We wrote in January 2023 (ref. 1) about the possible impact of large language models (LLMs) on scientific writing and, like many others2, we called for a community-wide discussion on guidelines for authors, publishers and others involved in the publication process to make sensible use of these new tools. Now, a few months and many media discussions on the topic later, the development and wide adoption of LLM tools continues apace. Clear guidelines for authors seem to be a moving target, but some messages have become clear.

A first point to realize is that LLM tools will soon be integrated into a wide range of standard services and applications. Microsoft has already integrated a version of GPT-4 into its Edge browser as the new Bing and plans a wider integration into Office 365. Google has similar plans for integrating generative artificial intelligence (AI) tools into various of its Workspace applications such as Google Docs and Gmail. Soon, it might be hard to avoid writing any kind of text without being offered the option to quickly and easily have the text processed by an LLM.

However, the writing or re-writing of text by LLMs can introduce incorrect but confident-sounding statements3. For instance, ChatGPT (the LLM-based chatbot from OpenAI) has been found to make up plausible-sounding but fake academic references. And even when actual sources are summarized, as in the new launch demo of ChatGPT-powered Bing, the content of the sources might be misrepresented. When most of the output is correct, inaccuracies can be hard to identify, and as models become more accurate, the problem could be made worse, as users may be tempted to skip fact-checking, while errors will still occur.

A clear rule for authors is that they should not blindly adopt text suggested by LLMs and need to diligently check facts and references. Moreover, as LLM tools develop and are more routinely used, authors should avoid incorporating generated text that sounds plausible without making sure they fully understand and agree with it.

While LLM tools and their integration are still evolving, it is a good practice for authors to be transparent about whether and how they have used an LLM tool in their writing. Earlier this year, the Association for Computational Linguistics (ACL) announced a policy on AI writing assistance, and stated that they introduced an additional question on their checklist for authors, to describe if such tools were used in any way. As authors are experimenting with using conversations with ChatGPT when writing articles, it can be a useful form of transparency to provide a transcript of the corresponding prompts and answers in a supplementary section, as authors of a Comment in this issue have done.

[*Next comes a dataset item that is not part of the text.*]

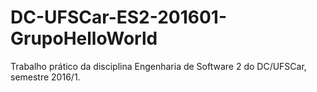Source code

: # DC-UFSCar-ES2-201601-GrupoHelloWorld
Trabalho prático da disciplina Engenharia de Software 2 do DC/UFSCar, semestre 2016/1.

Such practices may well change as LLM tools become standard and integrated into science communication workflows, but as the advantages and downsides of their use are being explored, the science community will benefit from transparency in AI-assisted writing. In this light, once the integration of LLM tools into browsers, word processors and other applications has been finalized by Google, Microsoft and others, it would be wise for authors to opt out of default use of such language tools, so that it remains clear at which stage LLMs were used.

Another message for users is that they need to be aware that any text inserted into ChatGPT or other LLM tools is no longer private. This could become more of a concern with the availability of tools such as ChatPDF, which makes it easier for individual users to feed large parts of text into ChatGPT. By default, all ChatGPT conversations are potential training data in possession of OpenAI, and this has already led to Samsung’s banning the use of ChatGPT and other generative tools, after company confidential information was leaked. Although it is possible for users to opt out of having their data collected for training, this does not oblige OpenAI to treat the input as confidential, and the data might be used in other ways in line with their privacy policy. Third parties may offer services that rely on APIs, and data provided to such a service will then be available to both the third-party company and the platform offering the LLM API (OpenAI in the case of ChatGPT). Both can use the data to improve their services or even monetize the data directly.

Finally, the question of what copyright issues apply to AI-generated content remains unclear and guidelines from policymakers are urgently needed. Although text and data mining in itself is generally not considered copyright infringement, specific output from a generative AI model may be directly related to existing work protected by copyright. However, there is no straightforward way to identify such cases. A related open question is who owns the copyright of AI-generated work. In a recent development, the European AI Act, which has been under construction for some years, has been updated with rules for generative AI, including the requirement to disclose the use of copyrighted material in the training data. How Google, Microsoft and other companies racing to integrate LLMs in their products will adapt to such legislation is a major question.